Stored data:
-----
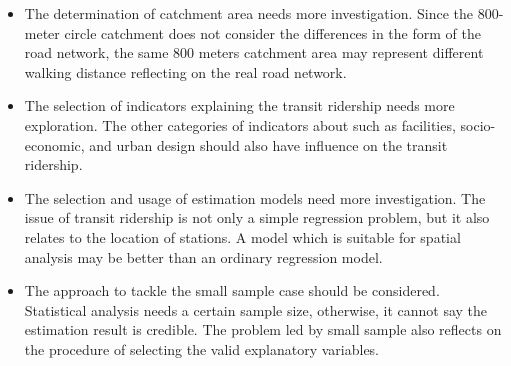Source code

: %
\begin{itemize}
	\item The determination of catchment area needs more investigation. Since the 800-meter circle catchment does not consider the differences in the form of the road network, the same 800 meters catchment area may represent different walking distance reflecting on the real road network.
	
	\item The selection of indicators explaining the transit ridership needs more exploration. The other categories of indicators about such as facilities, socio-economic, and urban design should also have influence on the transit ridership.
	
	\item The selection and usage of estimation models need more investigation. The issue of transit ridership is not only a simple regression problem, but it also relates to the location of stations. A model which is suitable for spatial analysis may be better than an ordinary regression model. 
	
	\item The approach to tackle the small sample case should be considered. Statistical analysis needs a certain sample size, otherwise, it cannot say the estimation result is credible. The problem led by small sample also reflects on the procedure of selecting the valid explanatory variables. 
\end{itemize}


\clearpage %

%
-----
WHAT YOU ARE ASKED TO DO:
Repeat the data exactly, dropping every picture it holds.

ANSWER BELOW:
Source code

: %
\begin{itemize}
	\item The determination of catchment area needs more investigation. Since the 800-meter circle catchment does not consider the differences in the form of the road network, the same 800 meters catchment area may represent different walking distance reflecting on the real road network.
	
	\item The selection of indicators explaining the transit ridership needs more exploration. The other categories of indicators about such as facilities, socio-economic, and urban design should also have influence on the transit ridership.
	
	\item The selection and usage of estimation models need more investigation. The issue of transit ridership is not only a simple regression problem, but it also relates to the location of stations. A model which is suitable for spatial analysis may be better than an ordinary regression model. 
	
	\item The approach to tackle the small sample case should be considered. Statistical analysis needs a certain sample size, otherwise, it cannot say the estimation result is credible. The problem led by small sample also reflects on the procedure of selecting the valid explanatory variables. 
\end{itemize}


\clearpage %

%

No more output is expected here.